Contemporary research on collaborative learning (CL) lacks the deep integration between theories of learning and theories of communicative interaction that is required for understanding the contexts and processes by which knowledge is interactively elaborated. Until quite recently, CL research has been dominated by the attempt to extend cognitivist theories of human learning, centred on the individual, to the study of learning in groups (Dillenbourg, Baker, Blaye & O’Malley 1996). However, many of the learning processes that these theories propose do not readily correspond to genuine interactive phenomena. For example, results concerning the self-explanation effect (Chi, Bassok, Lewis, Reimann & Glaser 1989) were obtained with respect to individual problem solvers (with experimenter prompting). Although it has been conjectured that this phenomenon can also occur in CL situations (e.g. Ploetzner, Dillenbourg, Preier & Traum 1999), actually finding such explanations (qua individuals’ expressions of their problemsolving processes) in communicative interactions is problematic. Explanations can rarely be analysed as discrete segments of interactions: they are usually processes underlying extended sequences. Explanation is an interactive contextual reconstruction, rather than an expression of problem-solving processes that occurred in an individual’s mind (Baker 1999).

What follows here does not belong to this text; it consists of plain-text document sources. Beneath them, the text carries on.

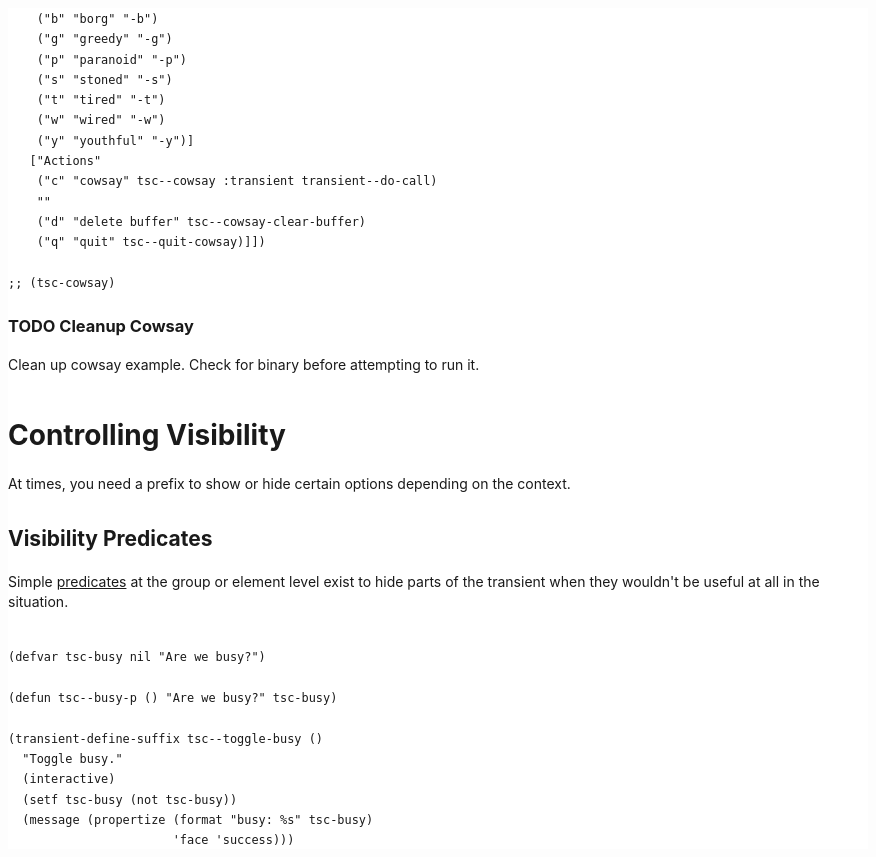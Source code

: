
 ```elisp
    ("b" "borg" "-b")
    ("g" "greedy" "-g")
    ("p" "paranoid" "-p")
    ("s" "stoned" "-s")
    ("t" "tired" "-t")
    ("w" "wired" "-w")
    ("y" "youthful" "-y")]
   ["Actions"
    ("c" "cowsay" tsc--cowsay :transient transient--do-call)
    ""
    ("d" "delete buffer" tsc--cowsay-clear-buffer)
    ("q" "quit" tsc--quit-cowsay)]])

;; (tsc-cowsay)

```


### TODO Cleanup Cowsay

Clean up cowsay example. Check for binary before attempting to run it.


<a id="orgbfa280a"></a>

# Controlling Visibility

At times, you need a prefix to show or hide certain options depending on the context.


<a id="orgcad3129"></a>

## Visibility Predicates

Simple [predicates](https://magit.vc/manual/transient/Predicate-Slots.html#Predicate-Slots) at the group or element level exist to hide parts of the transient when they wouldn't be useful at all in the situation.

```elisp

(defvar tsc-busy nil "Are we busy?")

(defun tsc--busy-p () "Are we busy?" tsc-busy)

(transient-define-suffix tsc--toggle-busy ()
  "Toggle busy."
  (interactive)
  (setf tsc-busy (not tsc-busy))
  (message (propertize (format "busy: %s" tsc-busy)
                       'face 'success)))

```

A second example of lack of correspondence between postulated learning processes and interactive processes can be seen in the case of the focus of the socio-cognitive conflict paradigm (Doise & Mugny 1981) on the incidence of verbal conflicts, rather than on their interactive contexts and (possibly) associated argumentative processes (cf. Mevarech & Light 1992). Of course, not all theories of CL are cognitivist. However, theories such as Cultural-Historical Activity Theory (e.g. Leont’ev 1981; Engeström 1987) and situated learning (Lave & Wenger 1991) suffer from a different problem in this context: the link between theory, model and (interactive) data remains to be established. Although interactive processes such as ‘dialogue’, ‘appropriation in social interaction’ and ‘negotiation with the situation’ are referred to by these theories, precise models (explicitly derived from these theories) of how such phenomena can be identified and analysed in interaction corpora are in their early stages of elaboration (but cf. Wells 2002).